Which of the lines below hold the word "githubusercontent"? Pull each of them out.

-------- MATERIAL PROVIDED --------

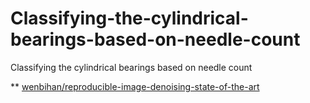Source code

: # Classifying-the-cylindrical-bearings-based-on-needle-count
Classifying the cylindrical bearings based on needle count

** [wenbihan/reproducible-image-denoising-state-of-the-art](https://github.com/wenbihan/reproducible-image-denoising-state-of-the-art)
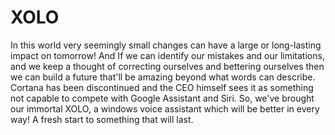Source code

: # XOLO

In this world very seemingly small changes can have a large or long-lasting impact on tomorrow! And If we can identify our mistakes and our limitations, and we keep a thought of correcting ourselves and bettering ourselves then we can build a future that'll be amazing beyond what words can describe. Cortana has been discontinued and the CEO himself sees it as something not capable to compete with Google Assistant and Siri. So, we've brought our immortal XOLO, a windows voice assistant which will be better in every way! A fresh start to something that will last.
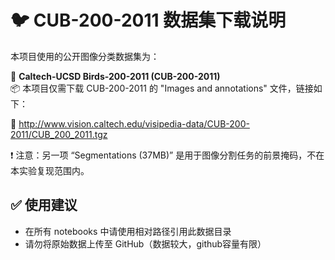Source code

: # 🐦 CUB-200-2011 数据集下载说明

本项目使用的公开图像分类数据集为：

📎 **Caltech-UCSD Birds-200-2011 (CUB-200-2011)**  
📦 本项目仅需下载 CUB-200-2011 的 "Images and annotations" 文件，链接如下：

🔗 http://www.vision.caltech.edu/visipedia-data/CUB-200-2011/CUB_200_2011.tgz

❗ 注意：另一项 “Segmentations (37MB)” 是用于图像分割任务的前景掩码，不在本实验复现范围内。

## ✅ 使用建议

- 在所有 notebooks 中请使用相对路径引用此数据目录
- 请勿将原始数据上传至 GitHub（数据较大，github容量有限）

--------
-------- MATERIAL PROVIDED --------

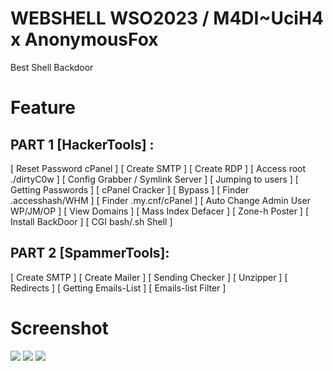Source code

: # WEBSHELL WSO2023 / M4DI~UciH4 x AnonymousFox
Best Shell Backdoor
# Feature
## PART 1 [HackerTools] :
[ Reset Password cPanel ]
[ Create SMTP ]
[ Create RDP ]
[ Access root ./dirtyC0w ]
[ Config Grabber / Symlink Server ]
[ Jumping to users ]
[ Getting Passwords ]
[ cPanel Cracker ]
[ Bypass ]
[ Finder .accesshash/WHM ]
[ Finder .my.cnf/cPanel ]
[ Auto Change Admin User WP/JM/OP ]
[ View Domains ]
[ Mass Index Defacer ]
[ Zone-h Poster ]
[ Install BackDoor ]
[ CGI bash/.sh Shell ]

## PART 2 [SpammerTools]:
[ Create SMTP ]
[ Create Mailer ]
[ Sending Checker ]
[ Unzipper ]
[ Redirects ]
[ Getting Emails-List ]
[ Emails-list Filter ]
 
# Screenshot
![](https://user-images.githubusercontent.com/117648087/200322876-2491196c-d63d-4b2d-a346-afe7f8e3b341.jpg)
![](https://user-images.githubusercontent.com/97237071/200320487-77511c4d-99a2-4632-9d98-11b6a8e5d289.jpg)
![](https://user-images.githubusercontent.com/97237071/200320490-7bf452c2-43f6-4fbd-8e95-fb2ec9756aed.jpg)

--------
-------- MATERIAL PROVIDED --------

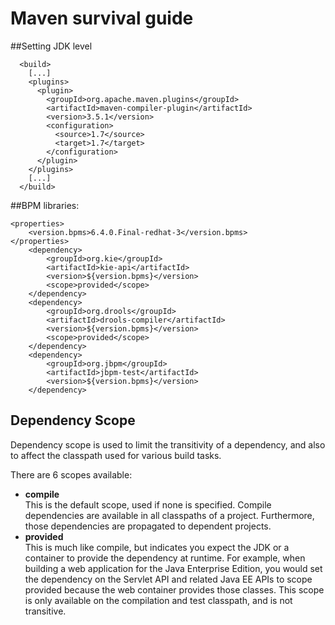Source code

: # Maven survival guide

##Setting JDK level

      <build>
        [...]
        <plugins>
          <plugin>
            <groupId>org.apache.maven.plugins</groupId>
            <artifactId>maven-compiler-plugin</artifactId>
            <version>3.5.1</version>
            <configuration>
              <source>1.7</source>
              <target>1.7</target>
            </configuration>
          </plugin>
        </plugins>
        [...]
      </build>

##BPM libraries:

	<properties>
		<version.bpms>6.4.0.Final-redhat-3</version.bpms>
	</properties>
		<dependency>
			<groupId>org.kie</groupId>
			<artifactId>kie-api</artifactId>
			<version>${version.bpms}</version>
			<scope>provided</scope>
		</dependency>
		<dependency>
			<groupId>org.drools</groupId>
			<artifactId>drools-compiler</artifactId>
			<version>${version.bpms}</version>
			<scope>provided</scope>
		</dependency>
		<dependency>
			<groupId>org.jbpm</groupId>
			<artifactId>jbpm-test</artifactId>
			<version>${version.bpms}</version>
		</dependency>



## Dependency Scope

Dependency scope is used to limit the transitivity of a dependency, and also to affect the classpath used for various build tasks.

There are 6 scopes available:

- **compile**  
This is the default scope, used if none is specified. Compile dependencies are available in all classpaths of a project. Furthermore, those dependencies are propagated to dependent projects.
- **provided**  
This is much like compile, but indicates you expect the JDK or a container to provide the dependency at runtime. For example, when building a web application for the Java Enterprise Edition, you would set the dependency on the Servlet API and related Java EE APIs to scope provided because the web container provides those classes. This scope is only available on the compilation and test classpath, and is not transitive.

--------

SOLUTION FOR THIS EXERCISE:
![](https://user-images.githubusercontent.com/117648087/200322876-2491196c-d63d-4b2d-a346-afe7f8e3b341.jpg)
![](https://user-images.githubusercontent.com/97237071/200320487-77511c4d-99a2-4632-9d98-11b6a8e5d289.jpg)
![](https://user-images.githubusercontent.com/97237071/200320490-7bf452c2-43f6-4fbd-8e95-fb2ec9756aed.jpg)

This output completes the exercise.